"""

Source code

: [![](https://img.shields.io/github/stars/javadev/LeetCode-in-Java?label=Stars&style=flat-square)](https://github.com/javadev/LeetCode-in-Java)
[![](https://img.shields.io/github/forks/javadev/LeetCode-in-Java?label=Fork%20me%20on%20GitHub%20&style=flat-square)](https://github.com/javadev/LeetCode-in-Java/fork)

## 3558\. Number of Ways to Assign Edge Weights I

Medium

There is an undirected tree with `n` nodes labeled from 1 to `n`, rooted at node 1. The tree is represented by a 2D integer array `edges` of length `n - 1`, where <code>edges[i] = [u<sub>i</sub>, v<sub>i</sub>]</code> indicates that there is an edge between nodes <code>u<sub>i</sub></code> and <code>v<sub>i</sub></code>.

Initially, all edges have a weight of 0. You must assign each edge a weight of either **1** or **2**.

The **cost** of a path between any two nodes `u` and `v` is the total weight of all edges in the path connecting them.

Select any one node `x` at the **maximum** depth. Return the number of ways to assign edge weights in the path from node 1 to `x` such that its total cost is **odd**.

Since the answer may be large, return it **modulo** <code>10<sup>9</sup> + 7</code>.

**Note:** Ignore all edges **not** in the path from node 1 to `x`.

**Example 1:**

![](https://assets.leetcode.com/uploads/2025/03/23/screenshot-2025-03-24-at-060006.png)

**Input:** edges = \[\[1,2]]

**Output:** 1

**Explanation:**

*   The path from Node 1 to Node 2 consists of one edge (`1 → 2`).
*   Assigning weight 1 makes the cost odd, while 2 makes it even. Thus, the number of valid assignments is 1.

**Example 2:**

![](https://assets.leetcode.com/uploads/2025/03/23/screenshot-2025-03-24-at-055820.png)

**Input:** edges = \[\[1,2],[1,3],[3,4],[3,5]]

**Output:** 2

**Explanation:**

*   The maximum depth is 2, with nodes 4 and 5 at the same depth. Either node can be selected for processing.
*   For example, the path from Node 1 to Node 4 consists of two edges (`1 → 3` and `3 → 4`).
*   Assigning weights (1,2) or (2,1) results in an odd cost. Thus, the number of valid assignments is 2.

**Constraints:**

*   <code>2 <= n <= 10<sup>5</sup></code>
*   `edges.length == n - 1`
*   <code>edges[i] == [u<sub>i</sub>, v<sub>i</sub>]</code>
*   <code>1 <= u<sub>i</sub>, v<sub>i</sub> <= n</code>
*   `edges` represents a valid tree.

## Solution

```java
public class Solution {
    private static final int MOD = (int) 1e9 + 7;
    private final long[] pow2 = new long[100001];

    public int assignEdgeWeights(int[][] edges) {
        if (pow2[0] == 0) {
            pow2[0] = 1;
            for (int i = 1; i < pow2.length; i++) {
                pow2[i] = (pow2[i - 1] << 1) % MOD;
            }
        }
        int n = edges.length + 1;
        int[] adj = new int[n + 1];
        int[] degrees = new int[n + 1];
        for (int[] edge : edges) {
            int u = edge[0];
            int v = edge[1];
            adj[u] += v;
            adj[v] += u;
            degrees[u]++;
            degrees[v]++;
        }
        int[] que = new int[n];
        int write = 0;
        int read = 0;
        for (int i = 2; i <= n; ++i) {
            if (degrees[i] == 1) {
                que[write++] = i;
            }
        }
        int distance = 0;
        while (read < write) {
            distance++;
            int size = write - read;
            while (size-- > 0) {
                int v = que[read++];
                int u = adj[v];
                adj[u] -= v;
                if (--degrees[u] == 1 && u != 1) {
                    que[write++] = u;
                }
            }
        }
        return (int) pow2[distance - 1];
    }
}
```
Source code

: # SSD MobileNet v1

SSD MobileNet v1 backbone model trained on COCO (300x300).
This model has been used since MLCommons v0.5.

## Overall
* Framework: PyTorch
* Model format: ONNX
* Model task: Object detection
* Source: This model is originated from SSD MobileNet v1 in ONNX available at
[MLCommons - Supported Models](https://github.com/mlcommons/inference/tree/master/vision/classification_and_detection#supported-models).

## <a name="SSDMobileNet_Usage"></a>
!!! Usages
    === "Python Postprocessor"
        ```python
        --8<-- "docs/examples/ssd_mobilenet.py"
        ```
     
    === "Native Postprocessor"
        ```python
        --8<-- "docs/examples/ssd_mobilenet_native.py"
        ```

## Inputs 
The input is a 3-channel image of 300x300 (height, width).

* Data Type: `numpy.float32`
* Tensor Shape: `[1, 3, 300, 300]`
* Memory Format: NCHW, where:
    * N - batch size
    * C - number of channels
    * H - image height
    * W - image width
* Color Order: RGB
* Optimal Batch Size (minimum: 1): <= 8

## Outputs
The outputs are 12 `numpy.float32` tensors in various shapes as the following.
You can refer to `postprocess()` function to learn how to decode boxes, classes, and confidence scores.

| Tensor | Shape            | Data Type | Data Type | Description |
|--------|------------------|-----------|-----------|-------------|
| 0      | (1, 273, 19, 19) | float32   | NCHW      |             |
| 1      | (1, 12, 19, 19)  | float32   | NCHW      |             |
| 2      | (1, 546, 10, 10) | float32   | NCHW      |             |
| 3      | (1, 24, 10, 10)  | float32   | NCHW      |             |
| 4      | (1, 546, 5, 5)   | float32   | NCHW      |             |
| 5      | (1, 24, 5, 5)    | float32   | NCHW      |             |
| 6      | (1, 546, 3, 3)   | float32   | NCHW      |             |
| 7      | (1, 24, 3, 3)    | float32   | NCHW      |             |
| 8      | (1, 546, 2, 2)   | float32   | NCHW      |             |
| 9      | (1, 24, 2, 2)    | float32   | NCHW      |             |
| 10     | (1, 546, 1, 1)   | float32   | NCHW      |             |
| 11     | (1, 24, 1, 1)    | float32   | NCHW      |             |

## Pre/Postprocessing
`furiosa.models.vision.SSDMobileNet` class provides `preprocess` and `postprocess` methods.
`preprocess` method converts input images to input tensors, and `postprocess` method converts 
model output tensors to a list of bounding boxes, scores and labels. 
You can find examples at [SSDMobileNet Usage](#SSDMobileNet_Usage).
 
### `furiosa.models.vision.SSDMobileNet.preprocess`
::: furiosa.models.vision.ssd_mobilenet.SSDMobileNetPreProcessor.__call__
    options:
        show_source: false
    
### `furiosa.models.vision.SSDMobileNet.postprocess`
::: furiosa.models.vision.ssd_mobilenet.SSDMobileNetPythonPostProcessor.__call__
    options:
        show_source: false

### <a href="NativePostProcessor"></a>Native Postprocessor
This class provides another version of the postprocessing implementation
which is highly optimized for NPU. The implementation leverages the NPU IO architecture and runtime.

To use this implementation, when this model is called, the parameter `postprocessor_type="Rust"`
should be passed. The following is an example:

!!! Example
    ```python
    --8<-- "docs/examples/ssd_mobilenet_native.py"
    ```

"""

Reproduce each line of the records in which the word "Data" appears.

## ANSWER TO THIS PROBLEM
* Data Type: `numpy.float32`
| Tensor | Shape            | Data Type | Data Type | Description |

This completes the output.